What is needed is an exact retyping of each entry, pictures excluded.

Source texts of formatted documents:
_ _ _ _

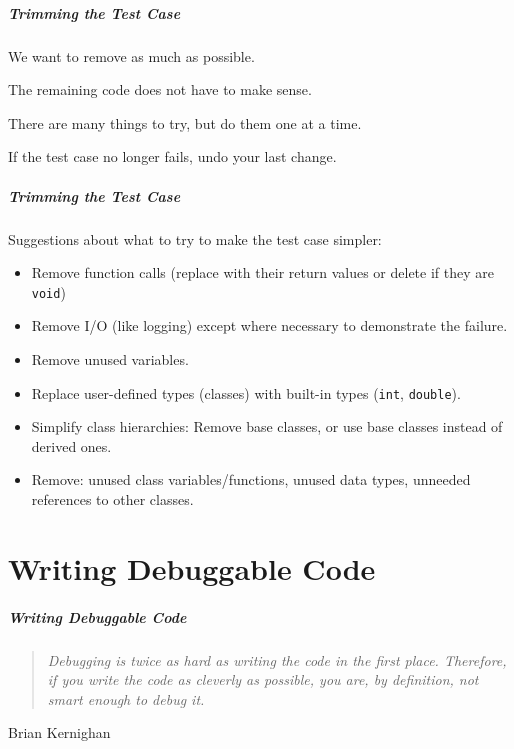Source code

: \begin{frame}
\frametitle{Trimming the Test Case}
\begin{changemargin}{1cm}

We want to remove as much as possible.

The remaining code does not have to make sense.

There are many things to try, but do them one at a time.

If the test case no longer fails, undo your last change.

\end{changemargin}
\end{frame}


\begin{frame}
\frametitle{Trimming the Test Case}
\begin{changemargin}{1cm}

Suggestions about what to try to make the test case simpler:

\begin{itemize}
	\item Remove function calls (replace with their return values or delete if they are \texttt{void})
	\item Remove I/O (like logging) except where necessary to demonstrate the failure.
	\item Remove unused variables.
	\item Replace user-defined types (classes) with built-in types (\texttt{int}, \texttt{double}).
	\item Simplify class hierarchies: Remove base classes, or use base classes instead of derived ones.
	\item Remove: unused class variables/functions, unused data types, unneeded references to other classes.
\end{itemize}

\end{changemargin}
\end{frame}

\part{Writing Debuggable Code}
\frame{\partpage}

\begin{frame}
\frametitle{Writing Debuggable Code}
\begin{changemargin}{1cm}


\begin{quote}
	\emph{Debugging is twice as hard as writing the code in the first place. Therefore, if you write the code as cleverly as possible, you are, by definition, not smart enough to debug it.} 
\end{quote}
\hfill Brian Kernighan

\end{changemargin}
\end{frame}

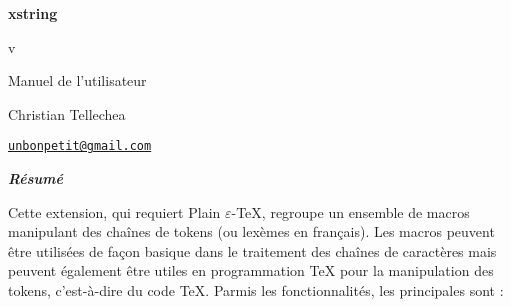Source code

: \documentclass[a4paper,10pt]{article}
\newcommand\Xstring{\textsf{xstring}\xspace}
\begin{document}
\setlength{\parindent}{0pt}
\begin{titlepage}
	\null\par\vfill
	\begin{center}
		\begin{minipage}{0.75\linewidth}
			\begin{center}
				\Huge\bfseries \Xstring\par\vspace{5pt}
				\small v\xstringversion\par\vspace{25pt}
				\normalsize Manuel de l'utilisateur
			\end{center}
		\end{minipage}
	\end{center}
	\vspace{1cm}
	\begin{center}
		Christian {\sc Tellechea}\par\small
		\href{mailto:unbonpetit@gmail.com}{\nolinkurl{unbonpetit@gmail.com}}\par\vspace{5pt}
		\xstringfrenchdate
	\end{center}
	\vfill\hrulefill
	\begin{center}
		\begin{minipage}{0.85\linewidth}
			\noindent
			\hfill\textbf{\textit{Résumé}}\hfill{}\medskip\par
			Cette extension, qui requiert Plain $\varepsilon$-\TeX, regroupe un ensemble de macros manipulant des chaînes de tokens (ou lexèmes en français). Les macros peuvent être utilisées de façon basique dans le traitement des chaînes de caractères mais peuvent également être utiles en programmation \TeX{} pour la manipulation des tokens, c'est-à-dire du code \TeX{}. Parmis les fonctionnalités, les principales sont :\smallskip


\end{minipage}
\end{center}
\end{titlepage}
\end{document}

_ _ _ _

SOLVED PROBLEM:
Source code

: \begin{frame}
\frametitle{Trimming the Test Case}
\begin{changemargin}{1cm}

We want to remove as much as possible.

The remaining code does not have to make sense.

There are many things to try, but do them one at a time.

If the test case no longer fails, undo your last change.

\end{changemargin}
\end{frame}


\begin{frame}
\frametitle{Trimming the Test Case}
\begin{changemargin}{1cm}

Suggestions about what to try to make the test case simpler:

\begin{itemize}
	\item Remove function calls (replace with their return values or delete if they are \texttt{void})
	\item Remove I/O (like logging) except where necessary to demonstrate the failure.
	\item Remove unused variables.
	\item Replace user-defined types (classes) with built-in types (\texttt{int}, \texttt{double}).
	\item Simplify class hierarchies: Remove base classes, or use base classes instead of derived ones.
	\item Remove: unused class variables/functions, unused data types, unneeded references to other classes.
\end{itemize}

\end{changemargin}
\end{frame}

\part{Writing Debuggable Code}
\frame{\partpage}

\begin{frame}
\frametitle{Writing Debuggable Code}
\begin{changemargin}{1cm}


\begin{quote}
	\emph{Debugging is twice as hard as writing the code in the first place. Therefore, if you write the code as cleverly as possible, you are, by definition, not smart enough to debug it.} 
\end{quote}
\hfill Brian Kernighan

\end{changemargin}
\end{frame}

Source code

: \documentclass[a4paper,10pt]{article}
\newcommand\Xstring{\textsf{xstring}\xspace}
\begin{document}
\setlength{\parindent}{0pt}
\begin{titlepage}
	\null\par\vfill
	\begin{center}
		\begin{minipage}{0.75\linewidth}
			\begin{center}
				\Huge\bfseries \Xstring\par\vspace{5pt}
				\small v\xstringversion\par\vspace{25pt}
				\normalsize Manuel de l'utilisateur
			\end{center}
		\end{minipage}
	\end{center}
	\vspace{1cm}
	\begin{center}
		Christian {\sc Tellechea}\par\small
		\href{mailto:unbonpetit@gmail.com}{\nolinkurl{unbonpetit@gmail.com}}\par\vspace{5pt}
		\xstringfrenchdate
	\end{center}
	\vfill\hrulefill
	\begin{center}
		\begin{minipage}{0.85\linewidth}
			\noindent
			\hfill\textbf{\textit{Résumé}}\hfill{}\medskip\par
			Cette extension, qui requiert Plain $\varepsilon$-\TeX, regroupe un ensemble de macros manipulant des chaînes de tokens (ou lexèmes en français). Les macros peuvent être utilisées de façon basique dans le traitement des chaînes de caractères mais peuvent également être utiles en programmation \TeX{} pour la manipulation des tokens, c'est-à-dire du code \TeX{}. Parmis les fonctionnalités, les principales sont :\smallskip


\end{minipage}
\end{center}
\end{titlepage}
\end{document}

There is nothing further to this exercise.